Asian markets headed for their biggest weekly advance in three months as data suggested China’s economy is responding to government support.
Taiwan became the latest regional bourse to enter a bull market. The TAIEX rose 0.94 percent to 8,949.85, up from 8,640.91 on Thursday last week and closing more than 20 percent above its low in August last year, as global investors pumped cash into equities, drawn by upbeat earnings and high company dividends. Taiwanese markets were closed on Friday last week due to Typhoon Nepertak.
Thailand, India and Indonesia have also recently entered bull markets.
The MSCI Asia Pacific Index rose for a fifth day, adding 0.4 percent to 133.84 as of 4pm in Hong Kong.
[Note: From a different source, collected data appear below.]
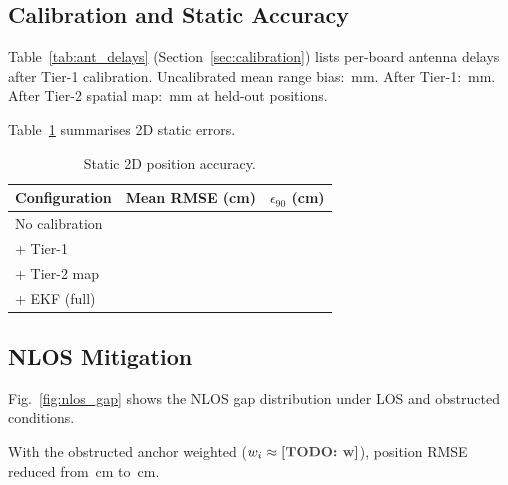 

\subsection{Calibration and Static Accuracy}

Table~\ref{tab:ant_delays} (Section~\ref{sec:calibration}) lists per-board
antenna delays after Tier-1 calibration.
Uncalibrated mean range bias: \,mm.
After Tier-1: \,mm.
After Tier-2 spatial map: \,mm at held-out positions.


Table~\ref{tab:static_accuracy} summarises 2D static errors.

\begin{table}[h]
  \centering
  \caption{Static 2D position accuracy.}
  \label{tab:static_accuracy}
  \begin{tabular}{lcc}
    \toprule
    Configuration & Mean RMSE (cm) & $\epsilon_{90}$ (cm) \\
    \midrule
    No calibration & \todo{} & \todo{} \\
    + Tier-1       & \todo{} & \todo{} \\
    + Tier-2 map   & \todo{} & \todo{} \\
    + EKF (full)   & \todo{} & \todo{} \\
    \bottomrule
  \end{tabular}
\end{table}

\subsection{NLOS Mitigation}

Fig.~\ref{fig:nlos_gap} shows the NLOS gap distribution under LOS and
obstructed conditions.

With the obstructed anchor weighted ($w_i \approx \todo{w}$), position RMSE
reduced from \,cm to \,cm.

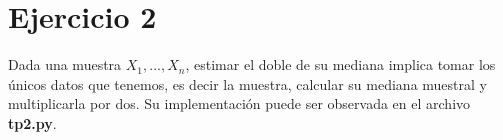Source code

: \section{Ejercicio 2}
Dada una muestra $X_{1}, ..., X_{n}$, estimar el doble de su mediana implica tomar los únicos datos que tenemos, es decir la muestra, calcular su mediana muestral y multiplicarla por dos. Su implementación puede ser observada en el archivo \textbf{tp2.py}.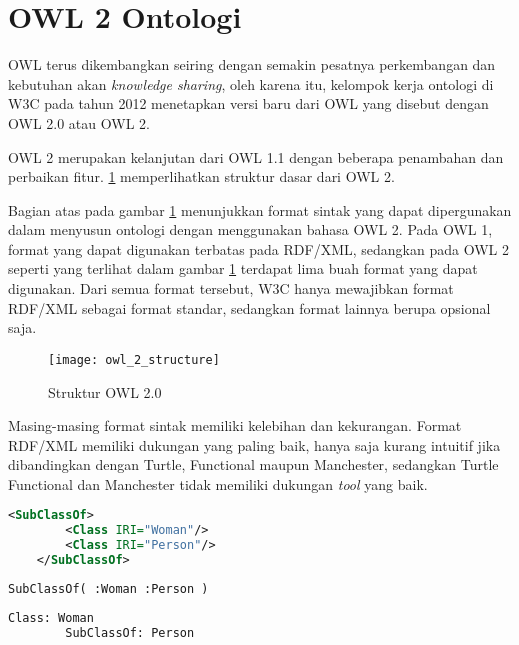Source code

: \section{OWL 2 Ontologi}
OWL terus dikembangkan seiring dengan semakin pesatnya perkembangan dan kebutuhan akan \emph{knowledge sharing}, oleh karena itu, kelompok kerja ontologi di W3C pada tahun 2012 menetapkan versi baru dari OWL yang disebut dengan OWL 2.0 atau OWL 2.

OWL 2 merupakan kelanjutan dari OWL 1.1 dengan beberapa penambahan dan perbaikan fitur. \ref{fig:owl_2_structure} memperlihatkan struktur dasar dari OWL 2.

Bagian atas pada gambar \ref{fig:owl_2_structure} menunjukkan format sintak yang dapat dipergunakan dalam menyusun ontologi dengan menggunakan bahasa OWL 2. Pada OWL 1, format yang dapat digunakan terbatas pada RDF/XML, sedangkan pada OWL 2 seperti yang terlihat dalam gambar \ref{fig:owl_2_structure} terdapat lima buah format yang dapat digunakan. Dari semua format tersebut, W3C hanya mewajibkan format RDF/XML sebagai format standar, sedangkan format lainnya berupa opsional saja.

\begin{figure}[ht]
	\centering
	\texttt{[image: owl\_2\_structure]}
	\caption{Struktur OWL 2.0}
	\label{fig:owl_2_structure}
\end{figure}

Masing-masing format sintak memiliki kelebihan dan kekurangan. Format RDF/XML memiliki dukungan yang paling baik, hanya saja kurang intuitif jika dibandingkan dengan Turtle, Functional maupun Manchester, sedangkan Turtle Functional dan Manchester tidak memiliki dukungan \emph{tool} yang baik.

\begin{lstlisting}[language=XML, caption=contoh sintak RDF/XML, xleftmargin=0pt]
	<SubClassOf>
		<Class IRI="Woman"/>
		<Class IRI="Person"/>
	</SubClassOf>
\end{lstlisting}

\begin{lstlisting}[language=XML, caption=contoh sintak functional, xleftmargin=0pt]
	SubClassOf( :Woman :Person )
\end{lstlisting}
	
\begin{lstlisting}[language=XML, caption=contoh manchester syntax, xleftmargin=0pt]
	Class: Woman
		SubClassOf: Person
\end{lstlisting}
That took its weekly gain to 4.4 percent, the most since April 15.
Japan’s TOPIX closed up 0.5 percent, rising 8.9 percent for the week in the biggest advance since 2009.
China’s economic growth held at 6.7 percent in the second quarter from a year earlier, beating the 6.6 percent expansion forecast in a Bloomberg survey.
More than US$4 trillion has been added to the value of global equities since June 27 as the US economy shows signs of health and speculation increases that policymakers worldwide will boost stimulus to stave off a global slowdown.
Japanese shares led gains this week and the yen fell the most since 1999 after Japanese Prime Minister Shinzo Abe’s party won upper-house elections, giving him a fresh mandate to boost efforts to revive the economy.
China’s factory output, retail sales and new lending for last month also topped estimates, while investment slowed. The US also has a data dump coming on Friday, with gauges of household spending, inflation, industrial production and consumer confidence scheduled.
Fast Retailing Co jumped 18 percent in Tokyo, the most since 1998, after the Uniqlo clothing chain owner posted a profit that beat estimates.
Line Corp shot up 32 percent in its Japan trading debut after the messaging company raised more than US$1 billion in the biggest technology initial public offering of the year.
Australia’s S&P/ASX 200 Index climbed 0.3 percent, South Korea’s KOSPI advanced 0.4 percent, while New Zealand’s S&P/NZX 50 Index slipped 0.1 percent.
Singapore Exchange Ltd reopened after a disruption shut trading on Thursday. The benchmark Straits Times Index climbed 0.6 percent.
Hong Kong’s Hang Seng Index gained 0.4 percent and the Shanghai Composite was steady. The 14-day relative-strength index on the mainland Chinese gauge this week edged above 70 for the first time since just before last summer’s US$5 trillion rout.
India’s S&P BSE SENSEX Index lost 0.3 percent.